Sunday, October 15, 2006

A great deal of the complexity in MediaWiki's language support appears to be related to PHP's relatively poor support for Unicode. Java's "near-UTF-16" support is a lot less complicated to deal with (although not entirely perfect; it will treat a character represented by a surrogate pair as two characters, at least with 1.4 JREs; fortunately there are relatively few such characters). Another large hunk of it is to deal with transitioning between older MediaWiki databases and current Unicode-based databases; I can reasonably insist that the database be UTF-8, UTF-16, or UCS2. (UCS4/UTF-32, not so much...) and not have to worry about on-the-fly conversion of outdated database formats. I don't expect the schema to survive intact, either, although I've not made any schema changes, yet; the most I promise to provide is some means to make a one-time nonreversible conversion of a MediaWiki database to whatever I end up naming this thing in the end.

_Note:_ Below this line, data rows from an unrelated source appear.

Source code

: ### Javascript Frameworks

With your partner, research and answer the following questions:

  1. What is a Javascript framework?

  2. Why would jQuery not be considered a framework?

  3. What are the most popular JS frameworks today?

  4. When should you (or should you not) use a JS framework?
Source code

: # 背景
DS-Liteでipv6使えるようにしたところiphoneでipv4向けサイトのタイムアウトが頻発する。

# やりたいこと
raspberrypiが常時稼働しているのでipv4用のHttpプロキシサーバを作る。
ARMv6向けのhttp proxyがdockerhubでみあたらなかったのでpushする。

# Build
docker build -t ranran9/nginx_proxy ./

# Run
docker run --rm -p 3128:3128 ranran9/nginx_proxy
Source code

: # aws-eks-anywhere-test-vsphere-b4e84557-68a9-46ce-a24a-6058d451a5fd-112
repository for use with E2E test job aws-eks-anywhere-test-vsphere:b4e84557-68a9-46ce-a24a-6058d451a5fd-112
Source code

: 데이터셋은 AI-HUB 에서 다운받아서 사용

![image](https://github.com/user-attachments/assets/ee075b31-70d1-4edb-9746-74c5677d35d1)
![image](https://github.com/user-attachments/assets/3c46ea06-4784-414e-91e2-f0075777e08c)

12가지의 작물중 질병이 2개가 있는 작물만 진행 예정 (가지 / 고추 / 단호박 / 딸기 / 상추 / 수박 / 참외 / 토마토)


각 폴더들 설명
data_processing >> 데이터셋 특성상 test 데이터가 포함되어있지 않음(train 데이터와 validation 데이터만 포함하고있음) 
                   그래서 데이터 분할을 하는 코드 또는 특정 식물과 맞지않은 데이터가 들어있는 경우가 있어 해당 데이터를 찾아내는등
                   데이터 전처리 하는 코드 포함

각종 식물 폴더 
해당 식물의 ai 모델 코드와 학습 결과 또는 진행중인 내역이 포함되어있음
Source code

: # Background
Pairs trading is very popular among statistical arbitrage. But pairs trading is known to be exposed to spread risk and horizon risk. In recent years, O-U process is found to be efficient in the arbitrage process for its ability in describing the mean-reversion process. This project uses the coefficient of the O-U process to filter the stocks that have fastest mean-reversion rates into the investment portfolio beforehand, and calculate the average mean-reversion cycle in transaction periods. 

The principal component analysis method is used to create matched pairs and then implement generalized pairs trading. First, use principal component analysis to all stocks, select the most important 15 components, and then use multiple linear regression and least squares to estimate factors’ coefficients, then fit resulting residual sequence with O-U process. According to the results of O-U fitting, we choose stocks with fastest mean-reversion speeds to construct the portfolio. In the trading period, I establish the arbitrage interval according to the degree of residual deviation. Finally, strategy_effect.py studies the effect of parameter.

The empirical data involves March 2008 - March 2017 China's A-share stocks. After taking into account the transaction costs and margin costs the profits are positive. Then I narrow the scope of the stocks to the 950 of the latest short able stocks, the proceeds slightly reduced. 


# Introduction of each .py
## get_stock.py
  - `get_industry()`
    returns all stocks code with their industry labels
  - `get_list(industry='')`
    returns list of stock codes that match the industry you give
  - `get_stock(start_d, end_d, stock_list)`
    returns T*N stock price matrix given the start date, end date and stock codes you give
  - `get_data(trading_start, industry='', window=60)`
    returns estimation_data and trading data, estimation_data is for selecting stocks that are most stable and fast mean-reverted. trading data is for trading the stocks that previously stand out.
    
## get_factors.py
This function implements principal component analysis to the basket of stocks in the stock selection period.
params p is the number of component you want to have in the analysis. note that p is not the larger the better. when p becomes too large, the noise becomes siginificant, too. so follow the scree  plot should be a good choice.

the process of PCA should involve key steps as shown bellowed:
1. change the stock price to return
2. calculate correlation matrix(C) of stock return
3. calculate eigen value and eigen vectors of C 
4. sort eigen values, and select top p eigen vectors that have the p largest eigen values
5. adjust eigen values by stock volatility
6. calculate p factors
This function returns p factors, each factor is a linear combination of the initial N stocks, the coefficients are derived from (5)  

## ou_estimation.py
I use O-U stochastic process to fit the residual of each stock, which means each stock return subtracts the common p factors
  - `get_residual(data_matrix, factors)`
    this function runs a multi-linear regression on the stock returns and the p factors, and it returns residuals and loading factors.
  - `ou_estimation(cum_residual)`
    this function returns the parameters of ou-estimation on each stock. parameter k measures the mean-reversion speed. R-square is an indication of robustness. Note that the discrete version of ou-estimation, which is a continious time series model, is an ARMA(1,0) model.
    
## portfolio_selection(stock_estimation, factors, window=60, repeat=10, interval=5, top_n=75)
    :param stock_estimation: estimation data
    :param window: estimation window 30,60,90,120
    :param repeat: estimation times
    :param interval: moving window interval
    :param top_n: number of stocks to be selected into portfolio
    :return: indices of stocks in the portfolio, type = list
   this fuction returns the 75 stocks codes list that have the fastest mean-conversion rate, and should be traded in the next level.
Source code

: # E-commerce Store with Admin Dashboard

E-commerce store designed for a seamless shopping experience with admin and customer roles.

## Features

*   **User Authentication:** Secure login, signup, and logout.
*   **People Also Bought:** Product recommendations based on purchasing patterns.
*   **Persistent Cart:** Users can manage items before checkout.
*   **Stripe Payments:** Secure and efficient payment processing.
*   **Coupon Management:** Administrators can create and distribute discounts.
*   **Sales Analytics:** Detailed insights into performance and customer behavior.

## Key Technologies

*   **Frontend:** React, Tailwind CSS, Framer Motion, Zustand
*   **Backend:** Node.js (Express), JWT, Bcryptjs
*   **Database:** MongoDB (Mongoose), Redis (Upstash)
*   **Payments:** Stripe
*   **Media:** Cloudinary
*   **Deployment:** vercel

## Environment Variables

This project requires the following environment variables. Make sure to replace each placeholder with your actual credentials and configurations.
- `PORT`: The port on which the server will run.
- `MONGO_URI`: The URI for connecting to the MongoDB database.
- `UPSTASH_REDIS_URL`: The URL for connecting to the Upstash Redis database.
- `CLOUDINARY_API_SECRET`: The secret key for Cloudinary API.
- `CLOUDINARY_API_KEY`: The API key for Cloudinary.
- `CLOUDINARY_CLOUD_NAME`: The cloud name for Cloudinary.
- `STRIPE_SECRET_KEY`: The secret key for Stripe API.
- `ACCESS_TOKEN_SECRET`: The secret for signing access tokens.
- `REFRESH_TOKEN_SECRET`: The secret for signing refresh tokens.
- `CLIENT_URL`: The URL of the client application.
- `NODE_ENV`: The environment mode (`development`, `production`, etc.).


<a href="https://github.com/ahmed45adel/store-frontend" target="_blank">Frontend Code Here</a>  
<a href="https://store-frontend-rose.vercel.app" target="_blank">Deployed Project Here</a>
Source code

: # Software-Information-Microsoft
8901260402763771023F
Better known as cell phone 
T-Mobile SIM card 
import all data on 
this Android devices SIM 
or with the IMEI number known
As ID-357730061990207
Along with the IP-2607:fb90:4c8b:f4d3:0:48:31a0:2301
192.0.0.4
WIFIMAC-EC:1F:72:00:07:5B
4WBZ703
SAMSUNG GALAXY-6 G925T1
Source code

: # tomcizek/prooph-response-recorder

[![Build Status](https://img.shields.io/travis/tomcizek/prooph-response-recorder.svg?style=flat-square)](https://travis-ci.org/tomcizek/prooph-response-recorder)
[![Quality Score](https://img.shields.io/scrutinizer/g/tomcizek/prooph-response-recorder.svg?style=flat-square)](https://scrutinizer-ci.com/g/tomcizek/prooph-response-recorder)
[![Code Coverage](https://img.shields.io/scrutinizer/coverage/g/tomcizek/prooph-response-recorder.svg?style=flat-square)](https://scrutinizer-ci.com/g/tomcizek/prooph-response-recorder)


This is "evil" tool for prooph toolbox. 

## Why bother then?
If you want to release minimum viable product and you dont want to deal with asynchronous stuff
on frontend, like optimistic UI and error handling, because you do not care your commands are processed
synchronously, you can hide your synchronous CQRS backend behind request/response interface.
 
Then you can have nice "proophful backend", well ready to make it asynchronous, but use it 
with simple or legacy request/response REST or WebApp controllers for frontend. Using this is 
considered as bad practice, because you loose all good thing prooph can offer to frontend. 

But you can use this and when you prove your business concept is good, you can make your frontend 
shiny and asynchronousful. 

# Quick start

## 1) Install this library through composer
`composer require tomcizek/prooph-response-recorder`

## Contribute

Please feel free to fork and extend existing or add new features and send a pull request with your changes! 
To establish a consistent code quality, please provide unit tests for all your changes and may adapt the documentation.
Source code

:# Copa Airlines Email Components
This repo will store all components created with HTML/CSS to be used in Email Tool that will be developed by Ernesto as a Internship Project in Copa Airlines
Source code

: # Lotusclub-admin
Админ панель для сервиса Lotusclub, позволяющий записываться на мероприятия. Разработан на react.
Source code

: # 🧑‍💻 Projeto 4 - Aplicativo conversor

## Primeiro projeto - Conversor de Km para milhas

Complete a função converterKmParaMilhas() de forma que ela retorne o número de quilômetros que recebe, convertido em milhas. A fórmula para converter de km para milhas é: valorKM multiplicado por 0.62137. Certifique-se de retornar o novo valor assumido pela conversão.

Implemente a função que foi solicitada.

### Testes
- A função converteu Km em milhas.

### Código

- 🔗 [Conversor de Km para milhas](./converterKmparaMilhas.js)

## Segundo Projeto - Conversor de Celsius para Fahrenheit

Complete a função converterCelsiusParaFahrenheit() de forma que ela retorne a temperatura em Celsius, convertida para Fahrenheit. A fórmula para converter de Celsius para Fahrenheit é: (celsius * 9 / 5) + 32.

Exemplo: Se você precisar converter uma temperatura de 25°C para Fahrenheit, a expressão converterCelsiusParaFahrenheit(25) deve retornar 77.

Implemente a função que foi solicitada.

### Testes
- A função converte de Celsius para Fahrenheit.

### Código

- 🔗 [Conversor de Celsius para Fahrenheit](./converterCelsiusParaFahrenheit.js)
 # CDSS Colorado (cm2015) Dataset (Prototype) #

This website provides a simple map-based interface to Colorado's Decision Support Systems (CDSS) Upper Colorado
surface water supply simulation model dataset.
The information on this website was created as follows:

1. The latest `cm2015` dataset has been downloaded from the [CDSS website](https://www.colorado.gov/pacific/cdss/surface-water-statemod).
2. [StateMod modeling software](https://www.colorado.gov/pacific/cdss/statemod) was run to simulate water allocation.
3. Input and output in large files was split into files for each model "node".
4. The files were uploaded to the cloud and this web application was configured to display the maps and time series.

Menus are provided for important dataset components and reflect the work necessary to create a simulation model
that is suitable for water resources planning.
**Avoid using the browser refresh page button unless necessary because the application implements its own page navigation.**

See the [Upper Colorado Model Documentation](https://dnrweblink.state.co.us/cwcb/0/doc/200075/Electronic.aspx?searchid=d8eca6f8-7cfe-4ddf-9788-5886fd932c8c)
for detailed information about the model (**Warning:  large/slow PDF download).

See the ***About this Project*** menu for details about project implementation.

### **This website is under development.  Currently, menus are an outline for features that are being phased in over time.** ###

The other thing that makes this irritating is that, in MediaWiki at least, the same datatype is used for both byte streams and strings, even though one is a stream of bytes (which may or may not be a string encoded in some character set) and the other is a string (a stream of encoded characters). It's therefore rarely obvious what encoding (if any) the contents of a given PHP string are going to be in in MediaWiki, which means I will probably have some errors in that regard down the road.